Supervisor cluster upgrade might get stuck if wcp service on vCenter is restarted or crashed during upgrade
search cancel

Supervisor cluster upgrade might get stuck if wcp service on vCenter is restarted or crashed during upgrade

book

Article ID: 323436

calendar_today

Updated On:

Products

VMware vCenter Server

Issue/Introduction

Symptoms:
During a supervisor cluster upgrade the 4th node fails to come up.
root@42397b89d11566df143a55066724a350 [ ~ ]# kubectl get nodes
NAME STATUS ROLES AGE VERSION
423941ed1d520ec8cf940c2b8860840f Ready master 5h19m v1.19.1+wcp.3
42397b89d11566df143a55066724a350 Ready master 5h54m v1.19.1+wcp.3
4239d4da55ae6243c84d865842b253af NotReady <none> 3h8m v1.20.2+wcp.3
4239fe3031a588a4a0524a771ce9749b Ready master 5h19m v1.19.1+wcp.3
sc1-10-78-225-240.eng.vmware.com Ready agent 5h14m v1.19.1-sph-b0161d9
sc1-10-78-225-36.eng.vmware.com Ready agent 5h14m v1.19.1-sph-b0161d9
sc1-10-78-228-146.eng.vmware.com Ready agent 5h14m v1.19.1-sph-b0161d9
And etcd pod logs on the not ready node show 

2021-08-24 21:22:25.962007 C | etcdmain: error validating peerURLs {ClusterID:fbb28004e70cc8d7 Members:[&{ID:86394628723018fa RaftAttributes:{PeerURLs:[https://10.78.225.103:2380] IsLearner:false} Attributes:{Name:4239fe3031a588a4a0524a771ce9749b ClientURLs:[https://10.78.225.103:2379]}} &{ID:91f24f5f2954401a RaftAttributes:{PeerURLs:[https://10.78.231.12:2380] IsLearner:false} Attributes:{Name:423941ed1d520ec8cf940c2b8860840f ClientURLs:[https://10.78.231.12:2379]}} &{ID:bb8603c19df1616c RaftAttributes:{PeerURLs:[https://10.78.239.82:2380] IsLearner:false} Attributes:{Name:42397b89d11566df143a55066724a350 ClientURLs:[https://10.78.239.82:2379]}}] RemovedMemberIDs:[]}: member count is unequal


Environment

VMware vCenter Server 7.0.x

Cause

This is due to wcp service on vCenter being restarted or crashed during the upgrade.

Resolution

1. Login to supervisor cluster as root using KB 90194
2. "etcdctl member list"
3. etcdctl member remove <vm-id shown by above command>   (Only use this if there is a 4th Supervisor node)
4. Delete the EAM agency for Supervisor control VM from UI using below steps.
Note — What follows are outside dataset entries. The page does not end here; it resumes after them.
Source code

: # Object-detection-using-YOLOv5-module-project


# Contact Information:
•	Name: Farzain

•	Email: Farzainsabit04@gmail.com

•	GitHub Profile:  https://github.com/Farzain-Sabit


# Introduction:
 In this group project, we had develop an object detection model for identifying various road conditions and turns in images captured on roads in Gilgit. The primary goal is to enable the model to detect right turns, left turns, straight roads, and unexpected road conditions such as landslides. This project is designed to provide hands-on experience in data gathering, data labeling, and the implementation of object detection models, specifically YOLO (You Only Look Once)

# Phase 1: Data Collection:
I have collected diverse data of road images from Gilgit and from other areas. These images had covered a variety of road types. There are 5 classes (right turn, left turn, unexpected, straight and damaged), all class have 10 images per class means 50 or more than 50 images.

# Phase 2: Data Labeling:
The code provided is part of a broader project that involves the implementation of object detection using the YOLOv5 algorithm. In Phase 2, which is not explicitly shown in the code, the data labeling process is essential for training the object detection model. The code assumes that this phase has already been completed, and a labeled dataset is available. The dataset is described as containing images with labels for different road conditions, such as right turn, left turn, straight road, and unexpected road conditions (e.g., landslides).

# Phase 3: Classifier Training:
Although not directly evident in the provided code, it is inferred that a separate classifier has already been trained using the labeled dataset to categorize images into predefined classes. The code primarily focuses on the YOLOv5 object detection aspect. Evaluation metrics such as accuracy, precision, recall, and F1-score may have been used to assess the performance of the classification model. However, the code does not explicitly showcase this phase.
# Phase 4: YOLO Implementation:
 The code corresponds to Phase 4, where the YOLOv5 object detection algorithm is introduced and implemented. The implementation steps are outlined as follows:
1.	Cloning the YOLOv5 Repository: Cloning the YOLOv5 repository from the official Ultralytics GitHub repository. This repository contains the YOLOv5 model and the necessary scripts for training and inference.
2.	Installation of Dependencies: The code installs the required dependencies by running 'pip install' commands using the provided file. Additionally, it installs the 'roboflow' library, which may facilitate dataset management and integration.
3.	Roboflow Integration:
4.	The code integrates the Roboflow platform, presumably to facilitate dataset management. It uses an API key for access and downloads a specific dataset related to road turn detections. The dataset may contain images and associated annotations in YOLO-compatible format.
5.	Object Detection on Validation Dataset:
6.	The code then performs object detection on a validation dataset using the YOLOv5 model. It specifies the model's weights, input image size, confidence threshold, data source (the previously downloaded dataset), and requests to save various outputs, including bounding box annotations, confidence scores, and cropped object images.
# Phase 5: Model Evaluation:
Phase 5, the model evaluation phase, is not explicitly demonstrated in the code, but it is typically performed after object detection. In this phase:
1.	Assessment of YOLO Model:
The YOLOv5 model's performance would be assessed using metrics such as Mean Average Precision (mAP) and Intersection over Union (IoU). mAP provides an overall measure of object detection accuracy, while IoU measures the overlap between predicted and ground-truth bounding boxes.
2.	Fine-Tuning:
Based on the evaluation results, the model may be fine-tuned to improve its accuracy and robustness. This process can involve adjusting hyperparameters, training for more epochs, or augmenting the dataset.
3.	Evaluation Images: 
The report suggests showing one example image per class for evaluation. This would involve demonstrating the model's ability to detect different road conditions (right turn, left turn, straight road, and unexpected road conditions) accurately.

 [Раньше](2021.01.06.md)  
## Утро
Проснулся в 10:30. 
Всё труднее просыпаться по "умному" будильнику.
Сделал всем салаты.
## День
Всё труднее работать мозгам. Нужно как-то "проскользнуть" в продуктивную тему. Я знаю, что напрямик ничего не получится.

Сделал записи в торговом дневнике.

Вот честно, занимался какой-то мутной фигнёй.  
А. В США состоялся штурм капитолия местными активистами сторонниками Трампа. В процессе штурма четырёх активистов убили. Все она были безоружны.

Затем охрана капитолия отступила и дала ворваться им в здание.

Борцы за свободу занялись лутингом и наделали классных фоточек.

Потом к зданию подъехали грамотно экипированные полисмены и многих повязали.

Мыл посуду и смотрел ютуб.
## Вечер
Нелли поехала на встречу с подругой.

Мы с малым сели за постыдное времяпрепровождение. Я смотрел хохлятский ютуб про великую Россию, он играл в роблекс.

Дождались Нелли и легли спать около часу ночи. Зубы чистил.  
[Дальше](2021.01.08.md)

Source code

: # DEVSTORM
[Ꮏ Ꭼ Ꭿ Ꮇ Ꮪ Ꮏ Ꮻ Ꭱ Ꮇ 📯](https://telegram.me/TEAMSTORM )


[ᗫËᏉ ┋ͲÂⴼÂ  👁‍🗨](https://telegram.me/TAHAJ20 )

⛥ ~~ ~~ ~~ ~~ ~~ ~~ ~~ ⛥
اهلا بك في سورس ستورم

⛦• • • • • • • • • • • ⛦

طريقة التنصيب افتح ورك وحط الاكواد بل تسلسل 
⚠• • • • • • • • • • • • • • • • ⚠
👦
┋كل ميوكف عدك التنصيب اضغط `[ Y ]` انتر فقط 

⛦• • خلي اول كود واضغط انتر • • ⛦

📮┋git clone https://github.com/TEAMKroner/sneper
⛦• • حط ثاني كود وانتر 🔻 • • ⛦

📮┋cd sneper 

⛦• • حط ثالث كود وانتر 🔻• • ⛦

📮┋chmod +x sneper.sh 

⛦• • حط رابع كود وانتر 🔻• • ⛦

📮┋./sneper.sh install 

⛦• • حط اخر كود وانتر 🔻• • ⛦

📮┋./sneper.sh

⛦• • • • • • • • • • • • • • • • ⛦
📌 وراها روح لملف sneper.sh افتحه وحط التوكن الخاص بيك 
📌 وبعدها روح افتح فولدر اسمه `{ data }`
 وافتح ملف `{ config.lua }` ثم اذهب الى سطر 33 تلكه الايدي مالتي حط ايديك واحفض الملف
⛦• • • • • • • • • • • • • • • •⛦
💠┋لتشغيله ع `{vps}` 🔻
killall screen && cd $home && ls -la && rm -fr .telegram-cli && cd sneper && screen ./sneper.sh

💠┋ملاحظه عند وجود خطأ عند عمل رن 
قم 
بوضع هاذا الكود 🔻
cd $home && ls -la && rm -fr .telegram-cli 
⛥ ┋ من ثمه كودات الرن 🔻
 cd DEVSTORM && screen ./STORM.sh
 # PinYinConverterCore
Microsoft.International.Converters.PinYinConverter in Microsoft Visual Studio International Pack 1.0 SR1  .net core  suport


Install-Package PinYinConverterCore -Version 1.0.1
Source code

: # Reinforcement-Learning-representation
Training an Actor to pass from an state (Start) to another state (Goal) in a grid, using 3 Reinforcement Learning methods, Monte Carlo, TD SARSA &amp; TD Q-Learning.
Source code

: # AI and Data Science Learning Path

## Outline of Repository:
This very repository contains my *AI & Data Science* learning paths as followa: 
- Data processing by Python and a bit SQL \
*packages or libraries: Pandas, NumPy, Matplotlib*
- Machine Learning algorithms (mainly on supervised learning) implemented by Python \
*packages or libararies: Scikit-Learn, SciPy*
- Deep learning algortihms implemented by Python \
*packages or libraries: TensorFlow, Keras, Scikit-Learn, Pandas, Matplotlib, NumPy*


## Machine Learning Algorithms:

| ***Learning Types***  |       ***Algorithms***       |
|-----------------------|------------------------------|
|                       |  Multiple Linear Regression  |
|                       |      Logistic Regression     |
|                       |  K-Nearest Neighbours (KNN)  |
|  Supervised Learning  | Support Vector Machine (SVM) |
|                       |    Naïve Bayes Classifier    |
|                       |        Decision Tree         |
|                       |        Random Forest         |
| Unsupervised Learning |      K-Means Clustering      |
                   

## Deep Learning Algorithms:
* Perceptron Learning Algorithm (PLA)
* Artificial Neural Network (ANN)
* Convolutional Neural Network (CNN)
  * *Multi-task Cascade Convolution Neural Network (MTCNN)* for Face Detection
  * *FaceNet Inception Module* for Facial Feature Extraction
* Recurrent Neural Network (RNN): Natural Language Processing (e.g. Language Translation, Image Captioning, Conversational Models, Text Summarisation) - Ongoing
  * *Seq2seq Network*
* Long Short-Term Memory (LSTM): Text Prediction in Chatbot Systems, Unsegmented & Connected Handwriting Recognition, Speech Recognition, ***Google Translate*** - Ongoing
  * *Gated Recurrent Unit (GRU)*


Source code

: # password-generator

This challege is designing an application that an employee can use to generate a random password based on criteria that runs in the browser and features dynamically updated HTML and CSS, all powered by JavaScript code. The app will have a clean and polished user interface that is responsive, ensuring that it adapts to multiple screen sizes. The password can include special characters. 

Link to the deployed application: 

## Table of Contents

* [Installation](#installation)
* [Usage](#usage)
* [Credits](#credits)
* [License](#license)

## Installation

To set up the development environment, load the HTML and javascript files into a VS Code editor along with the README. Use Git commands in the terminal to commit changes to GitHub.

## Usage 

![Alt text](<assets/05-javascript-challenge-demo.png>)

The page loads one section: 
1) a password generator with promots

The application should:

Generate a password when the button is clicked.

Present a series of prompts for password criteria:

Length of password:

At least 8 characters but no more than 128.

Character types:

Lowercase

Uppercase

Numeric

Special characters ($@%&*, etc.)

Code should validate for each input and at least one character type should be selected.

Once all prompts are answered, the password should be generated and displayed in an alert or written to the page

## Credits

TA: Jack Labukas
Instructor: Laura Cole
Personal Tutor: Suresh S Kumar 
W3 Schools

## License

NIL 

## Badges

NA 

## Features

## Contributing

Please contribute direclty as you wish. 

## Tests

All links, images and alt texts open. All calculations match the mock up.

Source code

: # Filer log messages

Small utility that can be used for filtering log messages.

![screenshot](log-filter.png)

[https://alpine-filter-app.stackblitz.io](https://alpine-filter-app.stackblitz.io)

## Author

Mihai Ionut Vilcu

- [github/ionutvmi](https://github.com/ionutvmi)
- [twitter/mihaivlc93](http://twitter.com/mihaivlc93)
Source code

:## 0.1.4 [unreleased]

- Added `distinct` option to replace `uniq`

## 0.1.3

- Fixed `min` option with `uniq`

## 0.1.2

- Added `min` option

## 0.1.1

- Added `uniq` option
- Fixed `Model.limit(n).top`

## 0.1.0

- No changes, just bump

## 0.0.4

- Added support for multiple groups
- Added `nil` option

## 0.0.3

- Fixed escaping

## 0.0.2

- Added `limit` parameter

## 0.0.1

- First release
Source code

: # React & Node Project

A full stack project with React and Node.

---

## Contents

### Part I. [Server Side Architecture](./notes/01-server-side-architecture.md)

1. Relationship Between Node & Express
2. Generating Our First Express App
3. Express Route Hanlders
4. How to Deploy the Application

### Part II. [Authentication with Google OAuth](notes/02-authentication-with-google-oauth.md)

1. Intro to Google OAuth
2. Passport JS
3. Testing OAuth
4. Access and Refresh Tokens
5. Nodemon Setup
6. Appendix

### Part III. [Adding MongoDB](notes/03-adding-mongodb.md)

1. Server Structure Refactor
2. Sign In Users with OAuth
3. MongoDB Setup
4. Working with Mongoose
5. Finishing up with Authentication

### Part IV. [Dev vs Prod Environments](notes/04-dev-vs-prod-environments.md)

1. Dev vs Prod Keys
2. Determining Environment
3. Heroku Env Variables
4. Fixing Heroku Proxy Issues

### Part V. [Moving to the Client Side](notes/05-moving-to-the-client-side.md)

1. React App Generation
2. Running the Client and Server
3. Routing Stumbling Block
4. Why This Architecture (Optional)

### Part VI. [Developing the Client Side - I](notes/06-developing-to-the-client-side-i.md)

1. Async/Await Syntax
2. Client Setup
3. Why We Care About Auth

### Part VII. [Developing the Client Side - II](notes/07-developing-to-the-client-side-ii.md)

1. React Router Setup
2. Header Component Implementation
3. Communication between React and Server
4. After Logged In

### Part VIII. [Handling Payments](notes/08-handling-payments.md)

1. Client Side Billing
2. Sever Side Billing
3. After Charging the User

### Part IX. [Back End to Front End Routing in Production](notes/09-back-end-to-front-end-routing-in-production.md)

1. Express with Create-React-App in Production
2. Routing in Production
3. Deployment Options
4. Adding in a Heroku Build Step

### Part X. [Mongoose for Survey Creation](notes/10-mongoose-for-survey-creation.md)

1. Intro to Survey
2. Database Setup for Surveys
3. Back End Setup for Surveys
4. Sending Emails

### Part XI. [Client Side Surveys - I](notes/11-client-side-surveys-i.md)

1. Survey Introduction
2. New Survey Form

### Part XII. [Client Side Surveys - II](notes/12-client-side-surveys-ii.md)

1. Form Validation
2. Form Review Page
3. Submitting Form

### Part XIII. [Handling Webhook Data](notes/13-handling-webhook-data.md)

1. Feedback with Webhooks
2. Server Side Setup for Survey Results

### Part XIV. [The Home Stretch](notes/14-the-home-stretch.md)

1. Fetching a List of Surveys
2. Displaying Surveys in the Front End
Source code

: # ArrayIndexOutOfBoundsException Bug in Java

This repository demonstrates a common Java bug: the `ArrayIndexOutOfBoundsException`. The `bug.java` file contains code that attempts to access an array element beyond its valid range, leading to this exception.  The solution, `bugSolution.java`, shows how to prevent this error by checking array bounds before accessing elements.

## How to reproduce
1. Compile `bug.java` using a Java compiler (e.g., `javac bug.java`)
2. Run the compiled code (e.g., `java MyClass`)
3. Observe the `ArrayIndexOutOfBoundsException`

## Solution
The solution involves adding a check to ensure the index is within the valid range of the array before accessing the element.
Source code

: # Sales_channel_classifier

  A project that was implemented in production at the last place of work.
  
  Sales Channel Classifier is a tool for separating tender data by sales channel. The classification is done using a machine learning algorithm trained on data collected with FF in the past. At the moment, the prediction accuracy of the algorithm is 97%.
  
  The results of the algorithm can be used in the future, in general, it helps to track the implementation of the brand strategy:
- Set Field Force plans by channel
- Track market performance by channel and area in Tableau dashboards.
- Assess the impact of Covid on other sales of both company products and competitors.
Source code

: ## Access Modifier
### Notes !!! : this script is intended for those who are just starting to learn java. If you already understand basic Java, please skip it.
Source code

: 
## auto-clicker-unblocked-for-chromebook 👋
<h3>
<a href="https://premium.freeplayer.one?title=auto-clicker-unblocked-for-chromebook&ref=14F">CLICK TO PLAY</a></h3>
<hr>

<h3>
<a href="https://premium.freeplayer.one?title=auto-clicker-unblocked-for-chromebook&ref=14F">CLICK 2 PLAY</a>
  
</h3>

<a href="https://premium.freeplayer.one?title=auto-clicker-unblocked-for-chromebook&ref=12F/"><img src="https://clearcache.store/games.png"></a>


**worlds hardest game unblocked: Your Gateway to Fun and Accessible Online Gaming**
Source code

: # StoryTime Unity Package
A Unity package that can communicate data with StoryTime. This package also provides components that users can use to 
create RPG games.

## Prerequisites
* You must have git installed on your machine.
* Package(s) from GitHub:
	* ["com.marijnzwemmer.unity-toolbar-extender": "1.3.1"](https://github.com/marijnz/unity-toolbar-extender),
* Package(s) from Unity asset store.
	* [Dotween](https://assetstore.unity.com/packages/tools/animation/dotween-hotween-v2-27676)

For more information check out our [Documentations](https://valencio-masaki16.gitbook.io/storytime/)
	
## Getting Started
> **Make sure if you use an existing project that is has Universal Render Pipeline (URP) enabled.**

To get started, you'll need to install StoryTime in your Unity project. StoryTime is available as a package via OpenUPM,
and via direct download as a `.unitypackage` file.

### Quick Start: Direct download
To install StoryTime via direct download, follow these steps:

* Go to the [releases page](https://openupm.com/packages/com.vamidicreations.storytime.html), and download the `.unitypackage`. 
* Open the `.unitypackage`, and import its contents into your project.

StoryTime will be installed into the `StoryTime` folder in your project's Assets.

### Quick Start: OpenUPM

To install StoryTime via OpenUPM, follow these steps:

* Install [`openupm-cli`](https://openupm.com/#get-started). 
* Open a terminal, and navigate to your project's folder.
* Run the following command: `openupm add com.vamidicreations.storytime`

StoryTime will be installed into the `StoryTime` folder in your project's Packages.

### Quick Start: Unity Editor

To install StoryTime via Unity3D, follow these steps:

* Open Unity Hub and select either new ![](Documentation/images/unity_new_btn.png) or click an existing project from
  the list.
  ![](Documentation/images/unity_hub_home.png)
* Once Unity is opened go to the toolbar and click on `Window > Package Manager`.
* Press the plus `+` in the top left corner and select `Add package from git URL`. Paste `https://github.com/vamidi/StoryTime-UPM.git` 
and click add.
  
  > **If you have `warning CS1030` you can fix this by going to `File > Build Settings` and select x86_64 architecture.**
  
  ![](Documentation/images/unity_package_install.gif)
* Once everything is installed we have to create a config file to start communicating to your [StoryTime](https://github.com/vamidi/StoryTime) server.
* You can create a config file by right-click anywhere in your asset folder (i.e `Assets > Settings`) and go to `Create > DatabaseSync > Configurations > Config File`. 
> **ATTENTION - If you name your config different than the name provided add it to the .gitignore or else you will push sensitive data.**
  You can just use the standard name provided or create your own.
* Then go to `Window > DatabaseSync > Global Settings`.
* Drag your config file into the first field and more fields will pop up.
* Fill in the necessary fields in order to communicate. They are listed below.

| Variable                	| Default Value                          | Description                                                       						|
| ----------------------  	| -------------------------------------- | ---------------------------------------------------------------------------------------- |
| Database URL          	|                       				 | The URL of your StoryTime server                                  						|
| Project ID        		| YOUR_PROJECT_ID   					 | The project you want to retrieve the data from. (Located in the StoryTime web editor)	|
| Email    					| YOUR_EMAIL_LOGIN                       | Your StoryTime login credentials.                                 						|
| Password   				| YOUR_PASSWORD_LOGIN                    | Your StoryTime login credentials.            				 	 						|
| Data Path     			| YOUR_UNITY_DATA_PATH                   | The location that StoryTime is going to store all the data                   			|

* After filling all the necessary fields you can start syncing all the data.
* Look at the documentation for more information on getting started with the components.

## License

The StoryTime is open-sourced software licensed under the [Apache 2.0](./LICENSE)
Navigating to EAM agency configuration in VC web UI (Menu -> Administration -> vCenter Server Extensions -> vSphere ESX Agent Manager -> Configure >> Select the agency of WCP control plane VM and delete

In some cases step 2 and 3 may not apply but step 1 and 4 applies in all cases.
 

PLEASE NOTE: When on the supervisor control plane VM you have permissions to permanently damage the cluster. If VMware Support finds evidence of a customer making changes to the supervisor cluster from the SV VM, they may mark your cluster as unsupported and require you redeploy the entire vSphere with Tanzu solution. Only use this session to test networks, look at logs, and run kubectl logs/get/describe commands. Do NOT deploy, delete, or edit anything from this session.